### WORK ITEM
Give the number of lines in the entries below that hold "orcid", with no accompanying words.

### EXERCISE MATERIALS
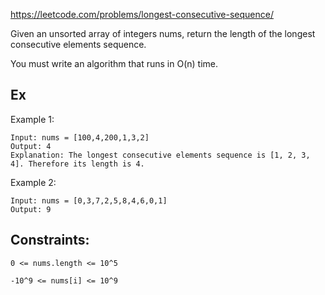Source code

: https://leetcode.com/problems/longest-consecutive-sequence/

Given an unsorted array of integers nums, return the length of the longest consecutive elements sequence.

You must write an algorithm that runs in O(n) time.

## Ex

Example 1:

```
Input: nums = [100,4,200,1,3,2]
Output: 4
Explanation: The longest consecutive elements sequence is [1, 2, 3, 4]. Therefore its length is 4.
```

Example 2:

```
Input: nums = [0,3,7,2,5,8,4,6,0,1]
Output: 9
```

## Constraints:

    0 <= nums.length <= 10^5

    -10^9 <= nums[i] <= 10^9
--
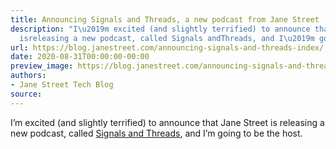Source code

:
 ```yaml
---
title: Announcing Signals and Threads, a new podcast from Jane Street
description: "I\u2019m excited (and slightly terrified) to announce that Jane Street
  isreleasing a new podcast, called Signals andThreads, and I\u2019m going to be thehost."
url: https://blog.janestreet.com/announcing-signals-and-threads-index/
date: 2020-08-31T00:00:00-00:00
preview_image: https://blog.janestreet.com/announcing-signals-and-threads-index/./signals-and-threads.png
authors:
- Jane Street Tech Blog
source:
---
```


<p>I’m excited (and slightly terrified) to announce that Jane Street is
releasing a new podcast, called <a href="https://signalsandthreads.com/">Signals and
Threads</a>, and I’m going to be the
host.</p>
...
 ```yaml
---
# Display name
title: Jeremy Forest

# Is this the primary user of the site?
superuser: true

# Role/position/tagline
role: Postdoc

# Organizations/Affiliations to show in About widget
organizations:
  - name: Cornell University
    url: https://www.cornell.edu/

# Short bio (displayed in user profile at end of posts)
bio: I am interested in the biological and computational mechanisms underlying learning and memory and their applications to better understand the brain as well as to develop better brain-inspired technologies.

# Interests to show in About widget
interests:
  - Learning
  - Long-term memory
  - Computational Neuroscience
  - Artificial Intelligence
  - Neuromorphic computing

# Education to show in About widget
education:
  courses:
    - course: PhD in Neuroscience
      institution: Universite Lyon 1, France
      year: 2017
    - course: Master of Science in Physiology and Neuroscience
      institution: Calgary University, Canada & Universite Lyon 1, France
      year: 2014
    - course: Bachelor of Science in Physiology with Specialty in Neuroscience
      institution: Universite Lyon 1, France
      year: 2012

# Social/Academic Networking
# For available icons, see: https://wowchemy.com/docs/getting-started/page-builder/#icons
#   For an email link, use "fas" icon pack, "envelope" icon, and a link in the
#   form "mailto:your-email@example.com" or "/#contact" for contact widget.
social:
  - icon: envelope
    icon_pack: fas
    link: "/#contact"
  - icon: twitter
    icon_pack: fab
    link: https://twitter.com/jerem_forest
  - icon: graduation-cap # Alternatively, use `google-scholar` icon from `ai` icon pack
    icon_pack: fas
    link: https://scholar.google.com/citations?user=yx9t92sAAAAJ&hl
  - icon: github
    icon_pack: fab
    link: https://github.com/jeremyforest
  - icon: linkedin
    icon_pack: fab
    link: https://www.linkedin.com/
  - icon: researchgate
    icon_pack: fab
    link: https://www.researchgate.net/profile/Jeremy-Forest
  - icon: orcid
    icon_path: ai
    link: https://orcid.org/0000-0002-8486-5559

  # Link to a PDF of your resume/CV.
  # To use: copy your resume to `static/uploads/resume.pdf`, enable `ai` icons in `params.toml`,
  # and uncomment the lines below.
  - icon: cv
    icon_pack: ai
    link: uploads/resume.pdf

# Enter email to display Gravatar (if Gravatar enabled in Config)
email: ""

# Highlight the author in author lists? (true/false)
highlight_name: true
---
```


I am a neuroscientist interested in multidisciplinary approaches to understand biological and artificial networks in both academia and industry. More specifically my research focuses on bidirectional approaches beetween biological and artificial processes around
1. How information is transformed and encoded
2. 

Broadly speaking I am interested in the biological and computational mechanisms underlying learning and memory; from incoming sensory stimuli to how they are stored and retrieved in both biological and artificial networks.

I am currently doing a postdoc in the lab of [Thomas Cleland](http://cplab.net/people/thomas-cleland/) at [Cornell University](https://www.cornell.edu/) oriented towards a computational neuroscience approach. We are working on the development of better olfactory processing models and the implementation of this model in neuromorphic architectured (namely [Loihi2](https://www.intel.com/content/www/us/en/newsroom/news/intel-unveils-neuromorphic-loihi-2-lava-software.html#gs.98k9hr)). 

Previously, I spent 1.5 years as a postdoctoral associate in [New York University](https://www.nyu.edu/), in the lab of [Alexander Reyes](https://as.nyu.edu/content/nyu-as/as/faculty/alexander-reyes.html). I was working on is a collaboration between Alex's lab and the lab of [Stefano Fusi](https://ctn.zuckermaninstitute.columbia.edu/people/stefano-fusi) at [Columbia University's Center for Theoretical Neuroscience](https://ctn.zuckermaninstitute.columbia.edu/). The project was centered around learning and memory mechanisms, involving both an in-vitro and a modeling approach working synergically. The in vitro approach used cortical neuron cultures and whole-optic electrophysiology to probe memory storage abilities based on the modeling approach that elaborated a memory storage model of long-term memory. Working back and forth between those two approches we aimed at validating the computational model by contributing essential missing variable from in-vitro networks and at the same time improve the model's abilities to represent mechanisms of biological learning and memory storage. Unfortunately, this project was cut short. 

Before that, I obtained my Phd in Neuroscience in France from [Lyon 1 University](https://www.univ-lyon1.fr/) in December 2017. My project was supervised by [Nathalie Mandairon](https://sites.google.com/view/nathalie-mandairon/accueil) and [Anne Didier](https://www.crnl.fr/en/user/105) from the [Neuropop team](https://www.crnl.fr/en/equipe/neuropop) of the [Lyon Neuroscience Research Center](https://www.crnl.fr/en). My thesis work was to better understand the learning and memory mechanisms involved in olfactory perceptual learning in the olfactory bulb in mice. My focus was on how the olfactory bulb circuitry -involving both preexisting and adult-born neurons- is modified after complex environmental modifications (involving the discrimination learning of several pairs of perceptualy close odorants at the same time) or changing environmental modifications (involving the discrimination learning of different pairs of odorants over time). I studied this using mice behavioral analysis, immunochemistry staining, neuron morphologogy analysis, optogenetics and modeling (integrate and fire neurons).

### YOUR SOLUTION
2